更に時代は遡り、大学院生だった頃、とある大学の教授様から『題材の新旧に関わらず、物事の本質に迫ろうとすることが大切』と書いた葉書をいただいたこともありました。
軽量化素材の開発をしていた時
前職時代、軽量化素材素材の開発を担当しておりました。その時の出来事です。
取り組んだ甲斐もあり、かなり良いものができました。ただ、耐熱性はイマイチでしたが、何とか樹脂製品としてはギリギリのところでした。
耐熱性を上げる手法も見出してはおりましたし、量産試作も成功しておりましたが、原料が高価であるなど、課題も多くありました。
大手自動車詣で
当時、その軽量化素材を自動車用途に使うことが親会社の商社も含めて方針でした。ただ、どうしても耐熱性のところがネックになっていました。その一方で、親会社の営業担当者は某最大手の『自動車メーカー詣で』を毎月繰り返していました。毎月新しい話題を提供してその自動車メーカーにお気に入りになることが、その商社での出世の近道だったからです。
意外なところからフィーバックしていた
ところが、例の軽量化素材、耐熱性が問題で、なかなか安価で乗り切ることが難し状況でした。その結果、営業担当者は自動車メーカー詣での際に開発担当である前職の会社の悪口ばかりを言うようになって行きました。その結果なのか?開発品を採用してもらうことなく、そのまま終焉となりました。
その後、全く関係のない懇意にしていた繊維メーカーの人と話をすることがありました。

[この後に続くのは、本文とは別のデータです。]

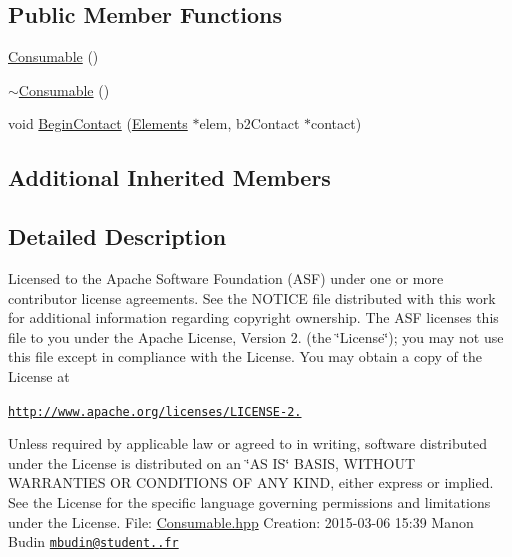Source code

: \subsection*{Public Member Functions}
\begin{DoxyCompactItemize}
\item 
\hyperlink{class_consumable_ae374944f6333618dd08318b98b6950c7}{Consumable} ()
\item 
\hyperlink{class_consumable_aed7671d58f80f5244e5851f591e4b8a2}{$\sim$\-Consumable} ()
\item 
void \hyperlink{class_consumable_adb866e69c3796edffad832b88e527518}{Begin\-Contact} (\hyperlink{class_elements}{Elements} $\ast$elem, b2\-Contact $\ast$contact)
\end{DoxyCompactItemize}
\subsection*{Additional Inherited Members}


\subsection{Detailed Description}
Licensed to the Apache Software Foundation (A\-S\-F) under one or more contributor license agreements. See the N\-O\-T\-I\-C\-E file distributed with this work for additional information regarding copyright ownership. The A\-S\-F licenses this file to you under the Apache License, Version 2. (the \char`\"{}\-License\char`\"{}); you may not use this file except in compliance with the License. You may obtain a copy of the License at

\href{http://www.apache.org/licenses/LICENSE-2.0}{\tt http\-://www.\-apache.\-org/licenses/\-L\-I\-C\-E\-N\-S\-E-\/2.}

Unless required by applicable law or agreed to in writing, software distributed under the License is distributed on an \char`\"{}\-A\-S I\-S\char`\"{} B\-A\-S\-I\-S, W\-I\-T\-H\-O\-U\-T W\-A\-R\-R\-A\-N\-T\-I\-E\-S O\-R C\-O\-N\-D\-I\-T\-I\-O\-N\-S O\-F A\-N\-Y K\-I\-N\-D, either express or implied. See the License for the specific language governing permissions and limitations under the License. File\-: \hyperlink{_consumable_8hpp}{Consumable.\-hpp} Creation\-: 2015-\/03-\/06 15\-:39 Manon Budin \href{mailto:mbudin@student.42.fr}{\tt mbudin@student..\-fr} 

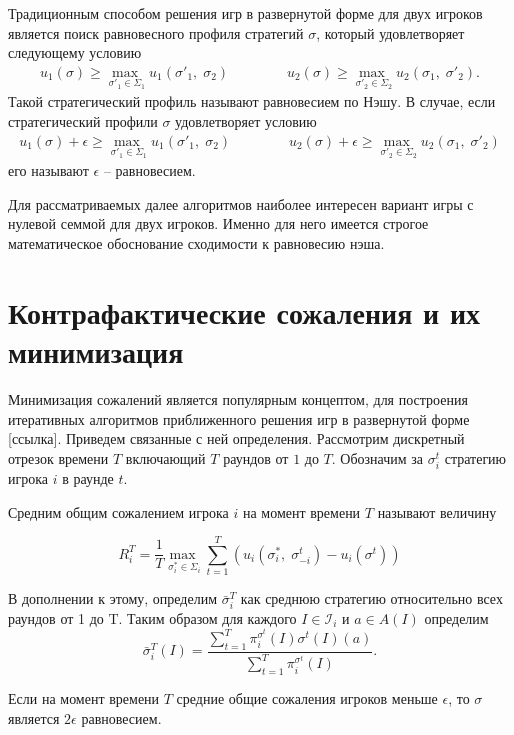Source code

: Традиционным способом решения игр в развернутой форме для двух игроков является поиск равновесного профиля стратегий $\sigma$, который удовлетворяет следующему условию 
\begin{equation}
\begin{split}
	u_1(\sigma)\geq \underset{\sigma'_1\in \Sigma_1}{\max\;} u_1(\sigma'_1,\;\sigma_2) & \;\;\;\;\;\;\;\;\;\;\;\; u_2(\sigma)\geq \underset{\sigma'_2\in \Sigma_2}{\max\;} u_2(\sigma_1,\;\sigma'_2).
\end{split}
\end{equation} 
Такой стратегический профиль называют равновесием по Нэшу. В случае, если стратегический профили $\sigma$ удовлетворяет условию 
\begin{equation}
	\begin{split}
		u_1(\sigma)+\epsilon\geq \underset{\sigma'_1\in \Sigma_1}{\max\;} u_1(\sigma'_1,\;\sigma_2) & \;\;\;\;\;\;\;\;\;\;\;\; u_2(\sigma)+\epsilon\geq \underset{\sigma'_2\in \Sigma_2}{\max\;} u_2(\sigma_1,\;\sigma'_2)
	\end{split}
\end{equation}
его называют $\epsilon$ – равновесием.
\par
Для рассматриваемых далее алгоритмов наиболее интересен вариант игры с нулевой семмой для двух игроков. Именно для него имеется строгое математическое обоснование сходимости к равновесию нэша.

\section{Контрафактические сожаления и их минимизация}

Минимизация сожалений является популярным концептом, для построения итеративных алгоритмов приближенного решения игр в развернутой форме [ссылка]. Приведем связанные с ней определения. Рассмотрим дискретный отрезок времени $T$ включающий $T$ раундов от $1$ до $T$. Обозначим за $\sigma_i^t$ стратегию игрока $i$ в раунде $t$. 
\begin{defin}
	Средним общим сожалением игрока $i$ на момент времени $T$ называют величину 
\end{defin}
\begin{equation}
	R_i^T=\frac{1}{T} \underset{\sigma_i^*\in \Sigma_i}{\max\;}\sum_{t=1}^{T}(u_i(\sigma_i^* ,\;\sigma_{-i}^t)-u_i(\sigma^t))
\end{equation} 

В дополнении к этому, определим $\bar{\sigma}_i^T$ как среднюю стратегию относительно всех раундов от 1 до T. Таким образом для каждого $I \in \mathcal{I}_i$ и $a\in A(I)$ определим 
\begin{equation}
	\bar{\sigma}_i^T(I)=\frac{\sum^T_{t=1}\pi_i^{\sigma^t}(I)\sigma^t(I)(a)}{\sum_{t=1}^{T}\pi_i^{\sigma^t}(I)}.
\end{equation}
\begin{theo} Если на момент времени $T$ средние общие сожаления игроков меньше $\epsilon$, то $\sigma$ является $2\epsilon$ равновесием. 
\end{theo}

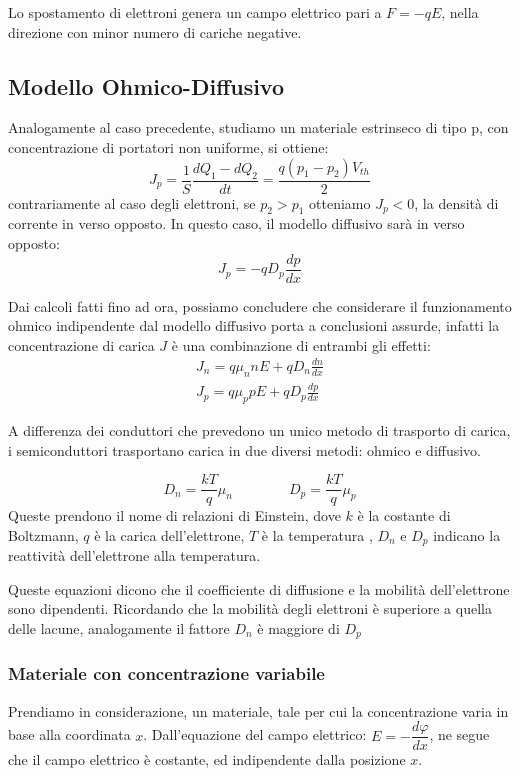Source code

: \documentclass[../template]{subfiles}
\begin{document}
Lo spostamento di elettroni genera un campo elettrico pari a $F = -q E$, nella direzione con minor numero di cariche negative.

\subsection{Modello Ohmico-Diffusivo}
Analogamente al caso precedente, studiamo un materiale estrinseco di tipo p, con concentrazione di portatori non uniforme, si ottiene:
\[
    J_p = \frac{1}{S}\frac{dQ_1 - dQ_2}{dt} = \frac{q(p_1 - p_2) V_{th}}{2}
\]
contrariamente al caso degli elettroni, se $p_2 > p_1$ otteniamo $J_p < 0$, la densità di corrente in verso opposto.
In questo caso, il modello diffusivo sarà in verso opposto:
$$J_p = -qD_p \frac{dp}{dx}$$

Dai calcoli fatti fino ad ora, possiamo concludere che considerare il funzionamento ohmico indipendente dal modello diffusivo
porta a conclusioni assurde, infatti la concentrazione di carica $J$ è una combinazione di entrambi gli effetti:
\begin{align*}
    J_n = q \mu_n n E + q D_n \frac{dn}{dx} \\
    J_p = q \mu_p p E + q D_p \frac{dp}{dx}
\end{align*}

A differenza dei conduttori che prevedono un unico metodo di trasporto di carica, i semiconduttori trasportano carica in due
diversi metodi: ohmico e diffusivo.

\[
    D_n = \frac{kT}{q} \mu_n \qquad \qquad
    D_p = \frac{kT}{q} \mu_p
\]
Queste prendono il nome di relazioni di Einstein, dove $k$ è la costante di Boltzmann, $q$ è la carica dell'elettrone, $T$ è la temperatura
, $D_n$ e $D_p$ indicano la reattività dell'elettrone alla temperatura.

Queste equazioni dicono che il coefficiente di diffusione e la mobilità dell'elettrone sono dipendenti.
Ricordando che la mobilità degli elettroni è superiore a quella delle lacune, analogamente il fattore $D_n$ è maggiore di $D_p$

\subsubsection{Materiale con concentrazione variabile}
Prendiamo in considerazione, un materiale, tale per cui la concentrazione varia in base alla coordinata $x$.
Dall'equazione del campo elettrico: $E = -\dfrac{d\varphi}{dx}$, ne segue che il campo elettrico è costante, ed indipendente dalla posizione $x$.
\end{document}
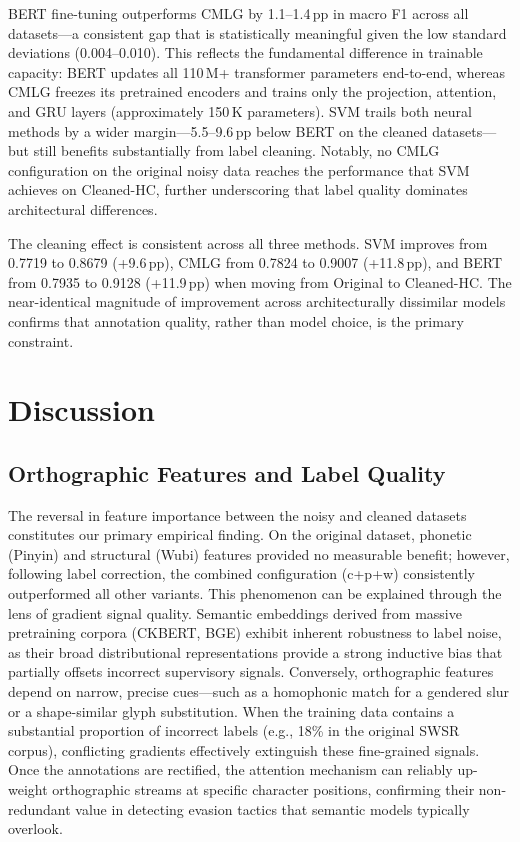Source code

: ﻿\documentclass[12pt]{article}
\begin{document}
BERT fine-tuning outperforms CMLG by 1.1--1.4\,pp in macro F1 across all datasets---a consistent gap that is statistically meaningful given the low standard deviations (0.004--0.010). This reflects the fundamental difference in trainable capacity: BERT updates all 110\,M+ transformer parameters end-to-end, whereas CMLG freezes its pretrained encoders and trains only the projection, attention, and GRU layers (approximately 150\,K parameters). SVM trails both neural methods by a wider margin---5.5--9.6\,pp below BERT on the cleaned datasets---but still benefits substantially from label cleaning. Notably, no CMLG configuration on the original noisy data reaches the performance that SVM achieves on Cleaned-HC, further underscoring that label quality dominates architectural differences.

The cleaning effect is consistent across all three methods. SVM improves from 0.7719 to 0.8679 (+9.6\,pp), CMLG from 0.7824 to 0.9007 (+11.8\,pp), and BERT from 0.7935 to 0.9128 (+11.9\,pp) when moving from Original to Cleaned-HC. The near-identical magnitude of improvement across architecturally dissimilar models confirms that annotation quality, rather than model choice, is the primary constraint.

\section{Discussion}

\subsection{Orthographic Features and Label Quality}
The reversal in feature importance between the noisy and cleaned datasets constitutes our primary empirical finding. On the original dataset, phonetic (Pinyin) and structural (Wubi) features provided no measurable benefit; however, following label correction, the combined configuration (c+p+w) consistently outperformed all other variants. This phenomenon can be explained through the lens of gradient signal quality. Semantic embeddings derived from massive pretraining corpora (CKBERT, BGE) exhibit inherent robustness to label noise, as their broad distributional representations provide a strong inductive bias that partially offsets incorrect supervisory signals. Conversely, orthographic features depend on narrow, precise cues---such as a homophonic match for a gendered slur or a shape-similar glyph substitution. When the training data contains a substantial proportion of incorrect labels (e.g., 18\% in the original SWSR corpus), conflicting gradients effectively extinguish these fine-grained signals. Once the annotations are rectified, the attention mechanism can reliably up-weight orthographic streams at specific character positions, confirming their non-redundant value in detecting evasion tactics that semantic models typically overlook.
\end{document}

その人も某自動車メーカーの担当者を知っているらしく、大変興味深い話を聞きました。
何と某自動車メーカーの担当者は耐熱性が良くないことについては、さほど気にしていなかったそうです。『他の樹脂と比べても、そもそもプラスチックというものに耐熱性を求めることはナンセンス』という認識だったそうです。

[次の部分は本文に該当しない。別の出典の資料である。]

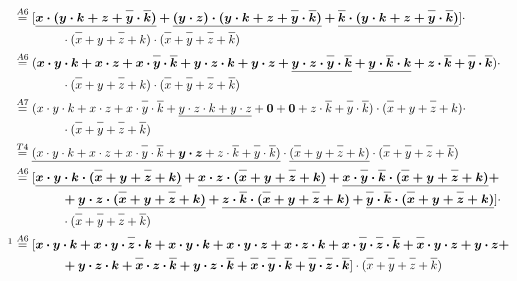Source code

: \documentclass{article}
\newcommand*{\oline}[1]{\overline{#1\mathstrut}}
\newcommand{\bigspace}{\quad\quad\quad\quad}
\begin{document}
\begin{align*}
  &\overset{A6}{=} [\bm{\underline{x \cdot (y \cdot k + z + \oline{y} \cdot \oline{k})} + \underline{(y \cdot z) \cdot (y \cdot k + z + \oline{y} \cdot \oline{k})} + \underline{\oline{k} \cdot (y \cdot k + z + \oline{y} \cdot \oline{k})}}] \cdot\\
  &\bigspace \cdot (\oline{x}+y+\oline{z}+k) \cdot (\oline{x}+\oline{y}+\oline{z}+\oline{k})\\
  &\overset{A6}{=} (\bm{x \cdot y \cdot k + x \cdot z + x \cdot \oline{y} \cdot \oline{k} + y \cdot z \cdot k + y \cdot z + \underline{y \cdot z \cdot \oline{y} \cdot \oline{k}} + \underline{y \cdot \oline{k} \cdot k} + z \cdot \oline{k} + \oline{y} \cdot \oline{k}}) \cdot\\
  &\bigspace \cdot (\oline{x}+y+\oline{z}+k) \cdot (\oline{x}+\oline{y}+\oline{z}+\oline{k})\\
  &\overset{A7}{=} (x \cdot y \cdot k + x \cdot z + x \cdot \oline{y} \cdot \oline{k} + \underline{y \cdot z \cdot k + y \cdot z} + \bm{0} + \bm{0} + z \cdot \oline{k} + \oline{y} \cdot \oline{k}) \cdot (\oline{x}+y+\oline{z}+k) \cdot\\
  &\bigspace \cdot (\oline{x}+\oline{y}+\oline{z}+\oline{k})\\
  &\overset{T4}{=} \underline{(x \cdot y \cdot k + x \cdot z + x \cdot \oline{y} \cdot \oline{k} + \bm{y \cdot z} + z \cdot \oline{k} + \oline{y} \cdot \oline{k})} \cdot \underline{(\oline{x}+y+\oline{z}+k)} \cdot  (\oline{x}+\oline{y}+\oline{z}+\oline{k})\\
  &\overset{A6}{=} [\bm{\underline{x \cdot y \cdot k \cdot (\oline{x}+y+\oline{z}+k)} + \underline{x \cdot z \cdot (\oline{x}+y+\oline{z}+k)} + \underline{x \cdot \oline{y} \cdot \oline{k} \cdot (\oline{x}+y+\oline{z}+k)} +}\\
  &\bigspace \bm{+ \underline{y \cdot z \cdot (\oline{x}+y+\oline{z}+k)} + \underline{z \cdot \oline{k} \cdot (\oline{x}+y+\oline{z}+k)} + \underline{\oline{y} \cdot \oline{k} \cdot (\oline{x}+y+\oline{z}+k)}}] \cdot\\
  &\bigspace \cdot (\oline{x}+\oline{y}+\oline{z}+\oline{k})\\
  \footnotemark[1]&\overset{A6}{=} [\bm{x \cdot y \cdot k + x \cdot y \cdot \oline{z} \cdot k + x \cdot y \cdot k + x \cdot y \cdot z + x \cdot z \cdot k + x \cdot \oline{y} \cdot \oline{z} \cdot \oline{k} + \oline{x} \cdot y \cdot z + y \cdot z +}\\
  &\bigspace \bm{+ y \cdot z \cdot k + \oline{x} \cdot z \cdot \oline{k} + y \cdot z \cdot \oline{k} + \oline{x} \cdot \oline{y} \cdot \oline{k} + \oline{y} \cdot \oline{z} \cdot \oline{k}}] \cdot (\oline{x}+\oline{y}+\oline{z}+\oline{k})\\

\end{align*}
\end{document}
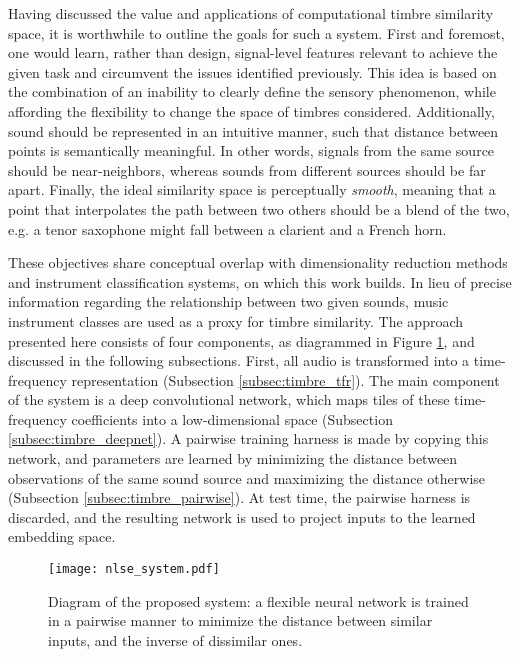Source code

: Having discussed the value and applications of computational timbre similarity space, it is worthwhile to outline the goals for such a system.
First and foremost, one would learn, rather than design, signal-level features relevant to achieve the given task and circumvent the issues identified previously.
This idea is based on the combination of an inability to clearly define the sensory phenomenon, while affording the flexibility to change the space of timbres considered.
Additionally, sound should be represented in an intuitive manner, such that distance between points is semantically meaningful.
In other words, signals from the same source should be near-neighbors, whereas sounds from different sources should be far apart.
Finally, the ideal similarity space is perceptually \emph{smooth}, meaning that a point that interpolates the path between two others should be a blend of the two, e.g. a tenor saxophone might fall between a clarient and a French horn.

These objectives share conceptual overlap with dimensionality reduction methods and instrument classification systems, on which this work builds.
In lieu of precise information regarding the relationship between two given sounds, music instrument classes are used as a proxy for timbre similarity.
The approach presented here consists of four components, as diagrammed in Figure \ref{fig:nlse}, and discussed in the following subsections.
First, all audio is transformed into a time-frequency representation (Subsection \ref{subsec:timbre_tfr}).
The main component of the system is a deep convolutional network, which maps tiles of these time-frequency coefficients into a low-dimensional space (Subsection \ref{subsec:timbre_deepnet}).
A pairwise training harness is made by copying this network, and parameters are learned by minimizing the distance between observations of the same sound source and maximizing the distance otherwise (Subsection \ref{subsec:timbre_pairwise}).
At test time, the pairwise harness is discarded, and the resulting network is used to project inputs to the learned embedding space.


\begin{figure}[t]
\centering
\texttt{[image: nlse\_system.pdf]}
\caption{Diagram of the proposed system: a flexible neural network is trained in a pairwise manner to minimize the distance between similar inputs, and the inverse of dissimilar ones.}
\label{fig:nlse}
\end{figure}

それより、営業が開発担当者の悪口ばかり言っている姿に壁壁したのでしょうか?体制が良くないという判断があったのかもしれません。
小型乗り物への応用を提案したが…
当時から、軽量樹脂を積極的に導入している中小の自動車会社もありました。主に一人乗りで当初は50ccのエンジンだったようですが、その後電気式も採用されるようになったそうです。ただ、出力が非力なので、軽量化は必須でした。
まず、電気式にすれば、耐熱性の問題は解消します。
更に、『この一人乗りの自動車のおかげで、障害のある人も外出できるようになり、生き生きとなった!!!』という話も聞いておりました。

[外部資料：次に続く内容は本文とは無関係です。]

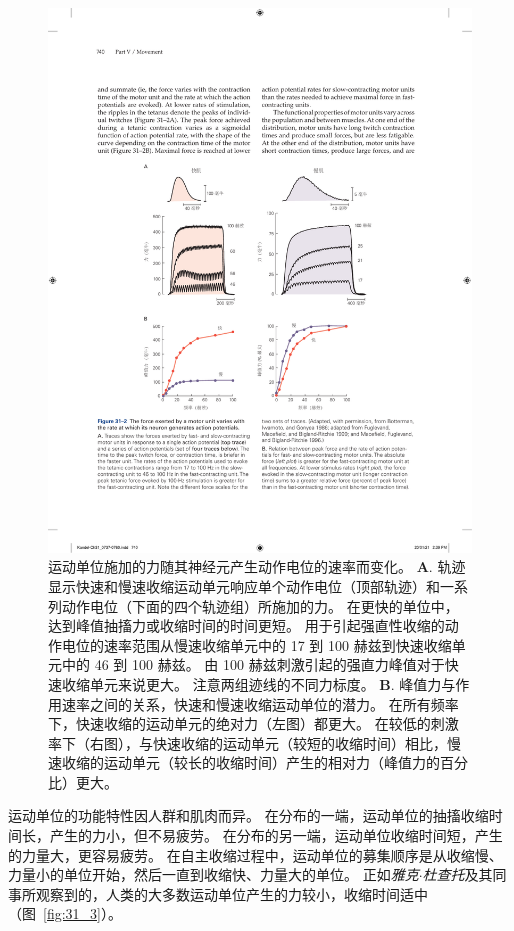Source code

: \begin{figure}[htbp]
	\centering
	\includegraphics[width=0.87\linewidth]{chap31/fig_31_2}
	\caption{运动单位施加的力随其神经元产生动作电位的速率而变化。
		\textbf{A}. 轨迹显示快速和慢速收缩运动单元响应单个动作电位（顶部轨迹）和一系列动作电位（下面的四个轨迹组）所施加的力。
	在更快的单位中，达到峰值抽搐力或收缩时间的时间更短。
	用于引起强直性收缩的动作电位的速率范围从慢速收缩单元中的 17 到 100 赫兹到快速收缩单元中的 46 到 100 赫兹。
	由 100 赫兹刺激引起的强直力峰值对于快速收缩单元来说更大。
	注意两组迹线的不同力标度\cite{botterman1986gradation,fuglevand1999force,macefield1996contractile}。
	\textbf{B}. 峰值力与作用速率之间的关系，快速和慢速收缩运动单位的潜力。
	在所有频率下，快速收缩的运动单元的绝对力（左图）都更大。
	在较低的刺激率下（右图），与快速收缩的运动单元（较短的收缩时间）相比，慢速收缩的运动单元（较长的收缩时间）产生的相对力（峰值力的百分比）更大。}
	\label{fig:31_2}
\end{figure}


运动单位的功能特性因人群和肌肉而异。
在分布的一端，运动单位的抽搐收缩时间长，产生的力小，但不易疲劳。
在分布的另一端，运动单位收缩时间短，产生的力量大，更容易疲劳。
在自主收缩过程中，运动单位的募集顺序是从收缩慢、力量小的单位开始，然后一直到收缩快、力量大的单位。 
正如\textit{雅克$\cdot$杜查托}及其同事所观察到的，人类的大多数运动单位产生的力较小，收缩时间适中（图~\ref{fig:31_3}）。


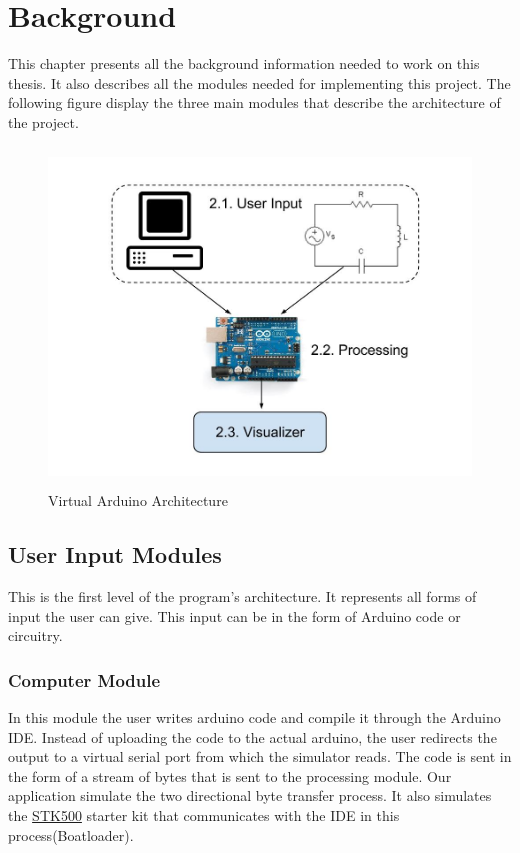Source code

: \chapter{Background}\label{chap:background}

This chapter presents all the background information needed to work on this thesis. It also describes all the modules needed for implementing this project. The following figure 
display the three main modules that describe the architecture of the project.

\begin{figure}[h!]
\centering
\includegraphics[height=9cm, width=12cm]{Architecture.jpg}
\caption{Virtual Arduino Architecture}
\label{Architecture}
\end{figure}

\section{User Input Modules}
This is the first level of the program’s architecture. It represents all forms of input the user can give. This input can be in the form of Arduino code or circuitry.

\subsection{Computer Module}
In this module the user writes arduino code and compile it through the Arduino IDE. Instead of uploading the code to the actual arduino, the user redirects the output to a virtual serial port from which the simulator reads. The code is sent in the form of a stream of bytes that is sent to the processing module. Our application simulate the two directional byte transfer process. It also simulates the \href{http://www.atmel.com/tools/STK500.aspx?tab=overview}{STK500} starter kit that communicates with the IDE in this process(Boatloader).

これは『開発品を一人乗りの車に応用するしかない』『人が元気になるのであれば是非ともやりたい!』そんな衝動に駆られました。
馬耳東風
上記を複数の営業担当者に話し、一人乗りの車を製造している会社の調査を依頼しました。
例えば、下記の自動車メーカーとかです。
(タケオカ自動車工芸)
https://takeoka-m.co.jp/
ところが、全員『馬耳東風』で、誰一人耳を傾ける者はいませんでした。
どうやら『某大手自動車メーカー詣!!!』でが何よりも大切なようで、その考え方は営業のみならず、子会社である樹脂メーカーにも波及し、私の考えは『幼稚な発想!』として一蹴されました。
世の中あるある、どこにでも権力にすり寄る人々ばかりが目立ちますが、何も得ることもなく終わるものです。
今や小型乗り物が脚光を浴びている!
あれから15年程が流れました。
最近、下記のようなテレビ番組を見ました。
(儲かる!『小さな乗り物』)
https://www.youtube.com/watch?v=RiKby-aE_U4
15年程前に『その研究はもはや機を逸している!』とか言われましたが、むしろ『これから!』といったところのようです。
『機を逸した!』は戯言に過ぎない
あの時、真剣に小型乗り物への応用をやっていたらどうなっていたでしょうか?
さすがに15年もあれば、パイオニアとして確固たる地位が築けたかもしれません。
世の中あるある、中小企業で成功すると、大手メーカーは必ず乗り出して来るものです。
その結果、前職の会社の製品の売り上げの構図も変わっていたかもしれません。
しからば、もはや『機を逸した』のでしょうか?
そうは考えません。
『題材の新旧に関わらず、物事の本質に迫ろうとすることが大切』を踏まえれば、やり方など無限で、あの手この手考えない方が駄目と言えます。
上記軽量化素材もできた物質だけが重要ではなく、どのようことを経て開発したのか?そのプロセスが非常に重要です。しかも、開発担当者が私一人だけの時期も長かったので、得た貴重な経験を今後生かして行きたいと考えております。